Kelsey Ink


After a long winter of my work area being inaccessible due to remodeling, I am now beginning a project of making a small chapbook of a friend’s poetry as a birthday gift.

My C&P Pilot Press has new rollers and I have some type. Regarding ink, the only inks I currently have are some old tubes of Kelsey ink. I think they are probably still usable since the tubes are not hard. (though two of the black tubes have holes in them)

Should I use these inks for this chapbook project or should I get other ink and save these inks for something better suited or when I have more experience?

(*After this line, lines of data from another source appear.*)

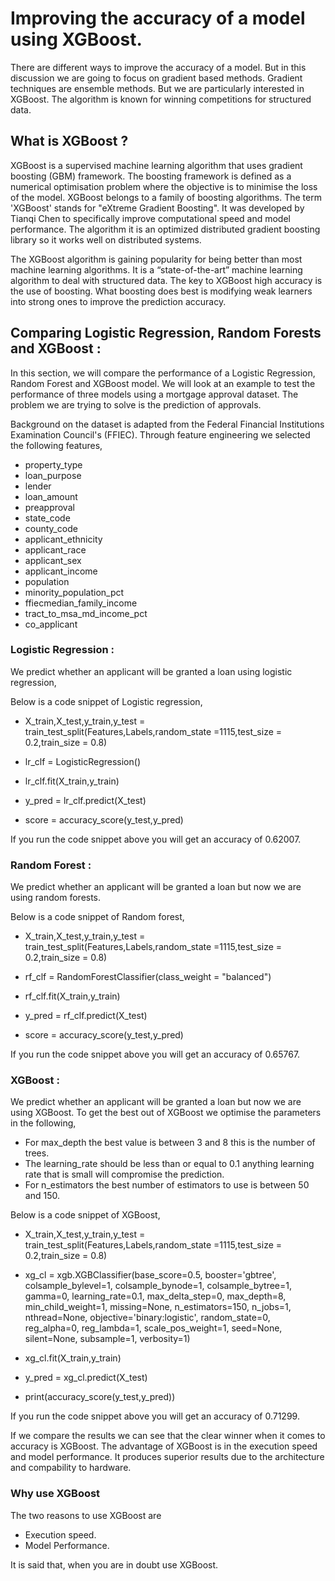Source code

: 
# Improving the accuracy of a model using XGBoost.

There are different ways to improve the accuracy of a model. But in this discussion we are going to focus on gradient based methods. Gradient techniques are ensemble methods. But we are particularly interested in XGBoost. The algorithm is known for winning competitions for structured data. 

## What is XGBoost ?

XGBoost is a supervised machine learning algorithm that uses gradient boosting (GBM) framework. The boosting framework is defined as a numerical optimisation problem where the objective is to minimise the loss of the model. XGBoost belongs to a family of boosting algorithms. The term 'XGBoost' stands for "eXtreme Gradient Boosting". It was developed by Tianqi Chen to specifically improve computational speed and model performance. The algorithm it is an optimized distributed gradient boosting library so it works well on distributed systems.

The XGBoost algorithm is gaining popularity for being better than most machine learning algorithms. It is a “state-of-the-art” machine learning algorithm to deal with structured data. The key to XGBoost high accuracy is the use of boosting. What boosting does best is modifying weak learners into strong ones to improve the prediction accuracy. 

## Comparing Logistic Regression, Random Forests and XGBoost :

In this section, we will compare the performance of a Logistic Regression, Random Forest and XGBoost model.  We will look at an example to test the performance of three models using a mortgage approval dataset. The problem we are trying to solve is the prediction of approvals.

Background on the dataset is adapted from the Federal Financial Institutions Examination Council's (FFIEC). Through feature engineering we selected the following features, 

- property_type
- loan_purpose
- lender
- loan_amount
- preapproval
- state_code
- county_code
- applicant_ethnicity
- applicant_race
- applicant_sex
- applicant_income
- population
- minority_population_pct
- ffiecmedian_family_income
- tract_to_msa_md_income_pct
- co_applicant
 
### Logistic Regression :
We predict whether an applicant will be granted a loan using logistic regression, 

Below is a code snippet of Logistic regression,

- X_train,X_test,y_train,y_test = train_test_split(Features,Labels,random_state =1115,test_size = 0.2,train_size = 0.8)

- lr_clf = LogisticRegression()

- lr_clf.fit(X_train,y_train)

- y_pred = lr_clf.predict(X_test)

- score = accuracy_score(y_test,y_pred)

If you run the code snippet above you will get an accuracy of 0.62007. 

### Random Forest : 
We predict whether an applicant will be granted a loan but now we are using random forests.


Below is a code snippet of Random forest,

- X_train,X_test,y_train,y_test = train_test_split(Features,Labels,random_state =1115,test_size = 0.2,train_size = 0.8)

- rf_clf = RandomForestClassifier(class_weight = "balanced")

- rf_clf.fit(X_train,y_train)

- y_pred = rf_clf.predict(X_test)

- score = accuracy_score(y_test,y_pred)

If you run the code snippet above you will get an accuracy of 0.65767.

### XGBoost :
We predict whether an applicant will be granted a loan but now we are using XGBoost. To get the best out of XGBoost we optimise the parameters in the following, 

- For max_depth the best value is between 3 and 8 this is the number of trees. 
- The learning_rate should be less than or equal to 0.1 anything learning rate that is small will compromise the prediction. 
- For n_estimators the best number of estimators to use is between 50 and 150. 

Below is a code snippet of XGBoost,

- X_train,X_test,y_train,y_test = train_test_split(Features,Labels,random_state =1115,test_size = 0.2,train_size = 0.8)

- xg_cl = xgb.XGBClassifier(base_score=0.5, booster='gbtree', colsample_bylevel=1,
       colsample_bynode=1, colsample_bytree=1, gamma=0, learning_rate=0.1,
       max_delta_step=0, max_depth=8, min_child_weight=1, missing=None,
       n_estimators=150, n_jobs=1, nthread=None,
       objective='binary:logistic', random_state=0, reg_alpha=0,
       reg_lambda=1, scale_pos_weight=1, seed=None, silent=None,
       subsample=1, verbosity=1)

- xg_cl.fit(X_train,y_train)

- y_pred = xg_cl.predict(X_test)

- print(accuracy_score(y_test,y_pred))

If you run the code snippet above you will get an accuracy of 0.71299.

If we compare the results we can see that the clear winner when it comes to accuracy is XGBoost. The advantage of XGBoost is in the execution speed and model performance. It produces superior results due to the architecture and compability to hardware.


### Why use XGBoost

The two reasons to use XGBoost are 
- Execution speed.
- Model Performance.

It is said that, when you are in doubt use XGBoost.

Are these inks oil-based? After using them, can I clean my type, ink disk and rollers with baby oil?

I am guessing these inks should be used as is and not mixed (not that I will want to mix them). Is that a correct assumption? The colors I have are Black, Green, Deep Red, Brown and Peacock Blue.

Any ideas on how to treat the tubes that have holes? Should I empty all the tubes into other containers?

Any advice will be appreciated.


Photo of the tubes:

image: i_2190.jpg


Log in to reply   3 replies so far

I think the tubes of ink, if you can get ink out of them through the regular openings, would be fine, but I would advise against using baby oil or any other similar stuff for cleanup — your best bet is still a modest application of mineral spirits for washup. The system I use, of sheets of newspaper, cut to size, on the ink disc with a bit of solvent, to dissolve the ink and mop up most of it, followed by wipe-down with a rag, can be done without coming in contact with the solvent, if that’s a concern, and does a fine job of getting things clean. I use 4 sheets of newsprint normally and almost never get any inky solvent on me.


I use old Kelsey ink from hole-ridden tubes all the time. Works quite well, mixes with more modern inks without a hitch. You can even mix rubber and oil without any real adverse effects. Kerosene or Mineral spirits - still work best for cleanup imho. You can use it on on both the form, rollers (composition, rubber, polyurethane), ink disk. Best of all, when it dries, you get a light coat that protects against rust and elements. One area where Kerosene might be be too good, is lino blocks (dries them up) so you might consider some kind of oil there.

Thank you both for your comments—this information is very helpful.